Il n’est donc qu’a moitié étonnant si
les mouvements radicaux d’abord, la classe ouvrière se sont
décomposés ou déconstruits et pas simplement sous l’effet
de la segmentation technologique, puis de la remise en cause de la chaîne
de montage, de la production flexible. L’autonomie des mouvements sociaux,
identitaires, a fait imploser l’unité factice du mouvement ouvrier. Mais
ces tendances, largement présentes dès les années soixante
(et bien avant pour des sections de la clase ouvrière coloniale), se
sont amplifiées avec la mise en place du capitalisme cognitif.
La connaissance et la production de connaissance
entretiennent un rapport très particulier à la production et
à la question du sujet.

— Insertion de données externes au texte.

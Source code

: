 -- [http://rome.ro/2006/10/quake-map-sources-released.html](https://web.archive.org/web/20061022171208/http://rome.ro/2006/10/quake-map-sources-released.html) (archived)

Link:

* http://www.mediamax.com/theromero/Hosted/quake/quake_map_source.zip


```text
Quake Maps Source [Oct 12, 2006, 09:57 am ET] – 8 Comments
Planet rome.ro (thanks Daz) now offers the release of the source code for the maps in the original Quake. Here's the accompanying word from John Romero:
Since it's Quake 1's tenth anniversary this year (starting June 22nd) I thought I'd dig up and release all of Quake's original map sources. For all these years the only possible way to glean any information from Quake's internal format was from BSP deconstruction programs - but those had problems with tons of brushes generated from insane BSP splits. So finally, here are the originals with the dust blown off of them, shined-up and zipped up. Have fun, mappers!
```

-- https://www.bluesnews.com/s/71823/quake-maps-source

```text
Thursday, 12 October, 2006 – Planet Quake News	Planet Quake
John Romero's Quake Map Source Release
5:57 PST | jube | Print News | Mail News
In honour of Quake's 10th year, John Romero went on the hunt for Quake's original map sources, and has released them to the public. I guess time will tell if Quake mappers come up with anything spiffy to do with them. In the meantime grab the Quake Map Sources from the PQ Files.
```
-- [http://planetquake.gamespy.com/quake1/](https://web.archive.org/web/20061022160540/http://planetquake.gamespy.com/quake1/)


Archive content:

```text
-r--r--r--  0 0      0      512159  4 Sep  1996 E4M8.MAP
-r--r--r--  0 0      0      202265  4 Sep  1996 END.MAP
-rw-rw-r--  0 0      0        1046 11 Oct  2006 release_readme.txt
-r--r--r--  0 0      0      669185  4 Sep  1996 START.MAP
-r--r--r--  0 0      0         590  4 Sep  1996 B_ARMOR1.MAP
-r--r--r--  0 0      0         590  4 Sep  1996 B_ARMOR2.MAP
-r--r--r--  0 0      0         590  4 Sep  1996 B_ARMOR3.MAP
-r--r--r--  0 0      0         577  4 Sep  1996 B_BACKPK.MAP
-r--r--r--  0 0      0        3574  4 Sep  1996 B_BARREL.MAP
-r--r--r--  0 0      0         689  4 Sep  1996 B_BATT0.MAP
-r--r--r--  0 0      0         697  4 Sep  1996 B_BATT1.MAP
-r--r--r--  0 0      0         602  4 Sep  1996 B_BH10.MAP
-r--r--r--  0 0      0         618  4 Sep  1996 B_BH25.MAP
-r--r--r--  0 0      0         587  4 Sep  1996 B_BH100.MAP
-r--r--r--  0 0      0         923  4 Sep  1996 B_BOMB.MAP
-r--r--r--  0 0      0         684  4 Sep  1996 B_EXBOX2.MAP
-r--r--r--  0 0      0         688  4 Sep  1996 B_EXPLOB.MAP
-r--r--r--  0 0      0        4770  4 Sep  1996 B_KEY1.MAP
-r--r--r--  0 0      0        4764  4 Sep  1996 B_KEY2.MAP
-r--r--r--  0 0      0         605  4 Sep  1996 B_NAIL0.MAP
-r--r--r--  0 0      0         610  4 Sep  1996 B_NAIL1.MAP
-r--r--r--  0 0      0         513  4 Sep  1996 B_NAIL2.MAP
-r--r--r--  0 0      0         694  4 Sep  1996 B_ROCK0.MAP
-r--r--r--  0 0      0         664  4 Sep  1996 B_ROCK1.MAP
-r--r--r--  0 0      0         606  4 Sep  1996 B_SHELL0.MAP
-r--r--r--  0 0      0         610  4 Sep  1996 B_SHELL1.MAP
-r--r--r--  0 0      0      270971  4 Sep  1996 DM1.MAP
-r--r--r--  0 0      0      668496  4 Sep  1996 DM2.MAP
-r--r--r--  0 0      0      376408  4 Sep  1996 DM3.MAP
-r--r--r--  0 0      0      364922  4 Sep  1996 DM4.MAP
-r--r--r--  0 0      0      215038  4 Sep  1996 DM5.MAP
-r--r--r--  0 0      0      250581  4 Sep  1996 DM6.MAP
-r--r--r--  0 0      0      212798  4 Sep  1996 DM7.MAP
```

Une connaissance n’est pas un produit, mais une
oeuvre, une création, lorsqu’elle est objectivée, une information
ou des données quand elle est codifiée. Elle est totalement
immatérielle (même s’il existe des possibilités de la
repérer à la trace) quand elle correspond à un savoir
implicite. Quant à la production de connaissance (apprentissage, usage,
création, invention) elle présente la particularité de
comporter un caractère très difficilement divisible du sujet
connaissant ou apprenant, se servant d’elle ou y coopérant. La lecture
pas plus que le livre ne sont des produits ou des activités facilement
réductibles à la transformation d’un matériau au moyen de
machines mécaniques ou de dépense d’énergie[12].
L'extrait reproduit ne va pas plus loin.